Brethren

“Now, brethren, I want to remind you of the Gospel I preached to you, which you received and on which you have taken your stand. By this Gospel you are saved, if you hold firmly to the word I preached to you. Otherwise, you have believed in vain.” – 1 Corinthians 15:1-2

As a church, Corinth wasn’t anyone’s idea of a model congregation.

It was a mess – fractured by division, stained by immorality, abusing spiritual gifts, and drifting dangerously toward the idolatry of the city around it.

By any measure, frankly, these were not people I would rush to call family.

Yet, Paul opens his heart and his letter with a single word that changes everything: brethren.

The Greek word Paul uses is adelphoi — a compound of a (together) and delphys (womb). Literally: “from the same womb.”

It is a rare moment where biology becomes the perfect vessel for theology.

The New Testament makes an audacious claim: those born of the Spirit share the same spiritual origin. It’s a family.

Now here is what you must not miss about Paul’s use of this word.

Paul was a devout Jewish scholar – rigorously trained, theologically sophisticated, a man who once considered Gentiles ‘unclean.’

The Corinthians, by contrast, were a diverse, imperfect crowd of Greeks, Romans, slaves, freedmen, the wealthy and the struggling.

Paul and the Corinthians came from worlds that simply didn’t mix.

Yet Paul looks across every cultural, ethnic, and social divide, and calls them adelphoi.

He pulls up a chair at the family table and makes room for all of them.

That is the scandal of it. Paul didn’t wait for them to get their act together.

He didn’t say, “Once you stop fighting over spiritual gifts and clean up your moral life, I’ll call you brother.”

No. He stood in the middle of their mess and said: you are my adelphoi.

Because the womb that births us isn’t flesh; it is Spirit.

This is the heartbeat of the Gospel: you do not have to be perfect to be embraced as a brother or sister.

The church was never designed to be a gallery of the spiritually polished.

It is a household of grace — a family table where the struggling, the broken, the culturally different, and the quietly failing all have a seat.

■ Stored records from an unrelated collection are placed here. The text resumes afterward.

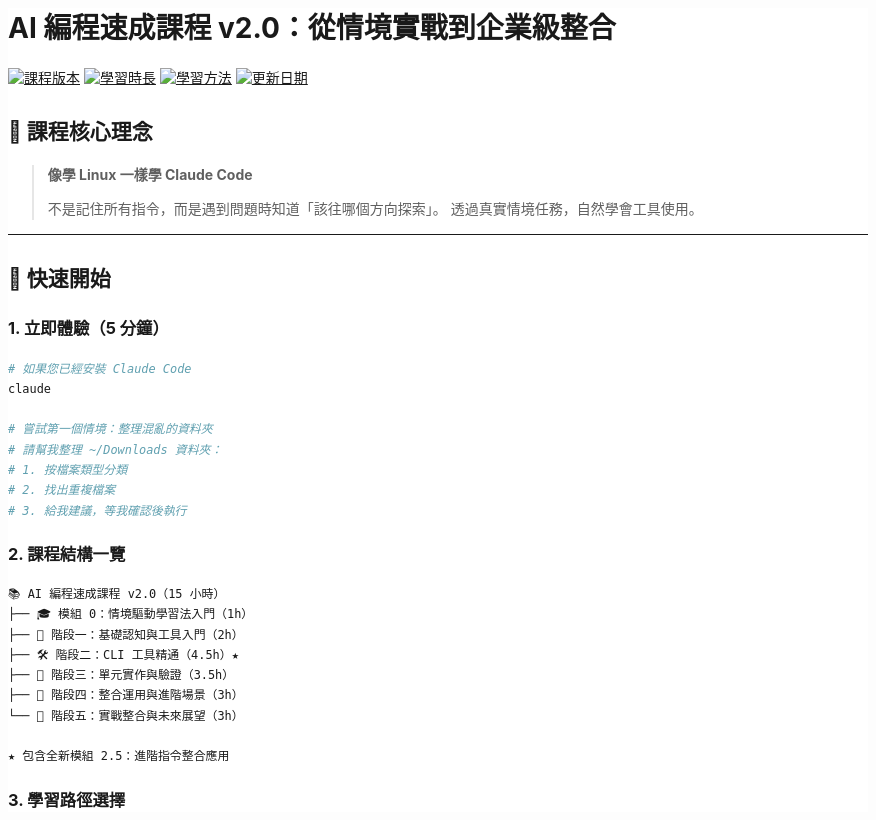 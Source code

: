# AI 編程速成課程 v2.0：從情境實戰到企業級整合

[![課程版本](https://img.shields.io/badge/Version-v2.0-blue.svg)](https://github.com/your-repo/AI_Programming_Course)
[![學習時長](https://img.shields.io/badge/Duration-15h-green.svg)](https://github.com/your-repo/AI_Programming_Course)
[![學習方法](https://img.shields.io/badge/Method-情境驅動-orange.svg)](https://github.com/your-repo/AI_Programming_Course)
[![更新日期](https://img.shields.io/badge/Updated-2025.01-red.svg)](https://github.com/your-repo/AI_Programming_Course)

## 🎯 課程核心理念

> **像學 Linux 一樣學 Claude Code**
>
> 不是記住所有指令，而是遇到問題時知道「該往哪個方向探索」。
> 透過真實情境任務，自然學會工具使用。

---

## 🚀 快速開始

### 1. 立即體驗（5 分鐘）

```bash
# 如果您已經安裝 Claude Code
claude

# 嘗試第一個情境：整理混亂的資料夾
# 請幫我整理 ~/Downloads 資料夾：
# 1. 按檔案類型分類
# 2. 找出重複檔案
# 3. 給我建議，等我確認後執行
```

### 2. 課程結構一覽

```
📚 AI 編程速成課程 v2.0（15 小時）
├── 🎓 模組 0：情境驅動學習法入門（1h）
├── 📖 階段一：基礎認知與工具入門（2h）
├── 🛠️ 階段二：CLI 工具精通（4.5h）★
├── 🔬 階段三：單元實作與驗證（3.5h）
├── 🚀 階段四：整合運用與進階場景（3h）
└── 🎯 階段五：實戰整合與未來展望（3h）

★ 包含全新模組 2.5：進階指令整合應用
```

### 3. 學習路徑選擇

If Paul could look at the fractured, flawed Corinthian church and call them family, then we have no excuse for building walls around our fellowship.

Jesus Himself made this non-negotiable. “Whatever you did for the least of these brothers of Mine, you did for Me” (Matthew 25:40).

John is even sharper: “Whoever claims to love God yet hates his brother is a liar” (1 John 4:20).

This is not a gentle suggestion; it is the family rule.

When we recognize our shared spiritual birth, rivalry dissolves into responsibility.

We stop competing and start caring. We stop gatekeeping and start welcoming.

We stop building and start building bridges.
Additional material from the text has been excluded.